Find Label Errors in Semantic Segmentation Datasets#
This 5-minute quickstart tutorial shows how you can use cleanlab to find potentially mislabeled images in semantic segmentation datasets. In semantic segmentation, our data consists of images each annotated with a corresponding mask that labels each pixel in the image as one of K classes. Models are trained on this labeled mask to predict the class of each pixel in an image. However in real-world data, this annotated mask often contains errors. Here we apply cleanlab to find label errors in a variant of the SYNTHIA segmentation dataset, which consists of synthetic images generated via graphics engine.
Quickstart
cleanlab uses two inputs to handle semantic segmentation data classification data: - labels
: Array of dimension (N,H,W) where N is the number of images and H and W are dimension of the image.

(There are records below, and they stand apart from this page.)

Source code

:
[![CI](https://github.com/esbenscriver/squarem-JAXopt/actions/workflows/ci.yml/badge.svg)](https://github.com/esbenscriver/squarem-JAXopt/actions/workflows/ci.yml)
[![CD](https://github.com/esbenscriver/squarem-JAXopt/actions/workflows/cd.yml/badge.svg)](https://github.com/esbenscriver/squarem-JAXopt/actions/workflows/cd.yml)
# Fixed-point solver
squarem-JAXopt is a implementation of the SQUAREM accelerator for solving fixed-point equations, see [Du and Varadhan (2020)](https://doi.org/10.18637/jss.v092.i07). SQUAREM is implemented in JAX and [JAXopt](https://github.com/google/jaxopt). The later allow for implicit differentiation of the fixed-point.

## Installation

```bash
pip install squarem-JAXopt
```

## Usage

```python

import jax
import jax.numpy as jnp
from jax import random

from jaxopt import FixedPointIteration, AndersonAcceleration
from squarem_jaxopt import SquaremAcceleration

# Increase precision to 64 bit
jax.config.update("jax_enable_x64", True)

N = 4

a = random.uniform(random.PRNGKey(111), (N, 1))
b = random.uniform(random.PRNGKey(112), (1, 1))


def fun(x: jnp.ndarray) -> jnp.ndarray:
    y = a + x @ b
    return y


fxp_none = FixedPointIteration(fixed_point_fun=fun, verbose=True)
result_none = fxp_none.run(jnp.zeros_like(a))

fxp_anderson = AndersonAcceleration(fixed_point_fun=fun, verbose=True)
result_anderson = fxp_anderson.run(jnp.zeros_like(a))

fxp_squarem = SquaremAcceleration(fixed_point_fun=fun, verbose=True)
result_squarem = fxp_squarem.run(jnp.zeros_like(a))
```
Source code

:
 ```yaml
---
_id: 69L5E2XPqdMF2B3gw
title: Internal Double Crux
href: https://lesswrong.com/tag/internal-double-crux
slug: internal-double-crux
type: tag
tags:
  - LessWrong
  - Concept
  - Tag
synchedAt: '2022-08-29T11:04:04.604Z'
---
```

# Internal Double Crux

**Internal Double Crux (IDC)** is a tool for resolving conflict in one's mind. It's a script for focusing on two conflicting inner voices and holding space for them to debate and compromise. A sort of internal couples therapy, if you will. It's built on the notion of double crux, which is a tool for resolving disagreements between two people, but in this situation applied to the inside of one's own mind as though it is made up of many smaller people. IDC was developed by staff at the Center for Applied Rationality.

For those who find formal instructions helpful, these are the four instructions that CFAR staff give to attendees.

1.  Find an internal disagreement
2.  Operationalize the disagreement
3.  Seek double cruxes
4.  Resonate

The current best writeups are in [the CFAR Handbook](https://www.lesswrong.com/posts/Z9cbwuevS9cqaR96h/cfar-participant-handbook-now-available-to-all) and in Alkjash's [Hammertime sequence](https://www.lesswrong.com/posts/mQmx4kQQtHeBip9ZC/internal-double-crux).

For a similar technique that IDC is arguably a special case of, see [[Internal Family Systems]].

We assume an integer encoded image. For one-hot encoding one can np.argmax(labels_one_hot,axis=1)
assuming that labels_one_hot
is of dimension (N,K,H,W) where K is the number of classes. - pred_probs
: Array of dimension (N,K,H,W), similar to labels
.
With these inputs, you can find and review label issues via this code:
from cleanlab.segmentation.filter import find_label_issues
from cleanlab.segmentation.summary import display_issues
issues = find_label_issues(labels, pred_probs)
display_issues(issues, pred_probs=pred_probs, labels=labels,
top=10)
1. Install required dependencies and download data#
You can use pip
to install all packages required for this tutorial as follows:
!pip install cleanlab
[1]:
%%capture
!wget -nc 'https://cleanlab-public.s3.amazonaws.com/ImageSegmentation/given_masks.npy'
[2]:
%%capture
!wget -nc 'https://cleanlab-public.s3.amazonaws.com/ImageSegmentation/predicted_masks.npy'
[4]:
import numpy as np
from cleanlab.segmentation.filter import find_label_issues
from cleanlab.segmentation.rank import get_label_quality_scores, issues_from_scores
from cleanlab.segmentation.summary import display_issues, common_label_issues, filter_by_class
np.set_printoptions(suppress=True)
2. Get data, labels, and pred_probs#
This tutorial just loads labels
and pred_probs
for our dataset, which are the only inputs required to find label issues and score the label quality of each image with cleanlab. For your own dataset, you will need to properly format its labels
and train your own semantic segmentation model to produce pred_probs
(pixel-level predicted class probabilities, which should be out-of-sample such as computed via cross-validation). Our example training
notebook demonstrates code to train a Pytorch segmentation model on the SYNTHIA dataset, produce such pred_probs
for each image, and save them in a .npy
file (which we simply load in this tutorial via np.load
).
Here’s what an image looks like in the SYNTHIA dataset. For every image there is a label
mask provided in which each pixel is integer-encoded as one of the SYNTHIA classes: sky, building, road, sidewalk, fence, vegetation, pole, car, traffic sign, person, bicycle, motorcycle, traffic light, terrain, rider, truck, bus, train, wall, and unlabeled (annotated for pixels not belonging to the other classes).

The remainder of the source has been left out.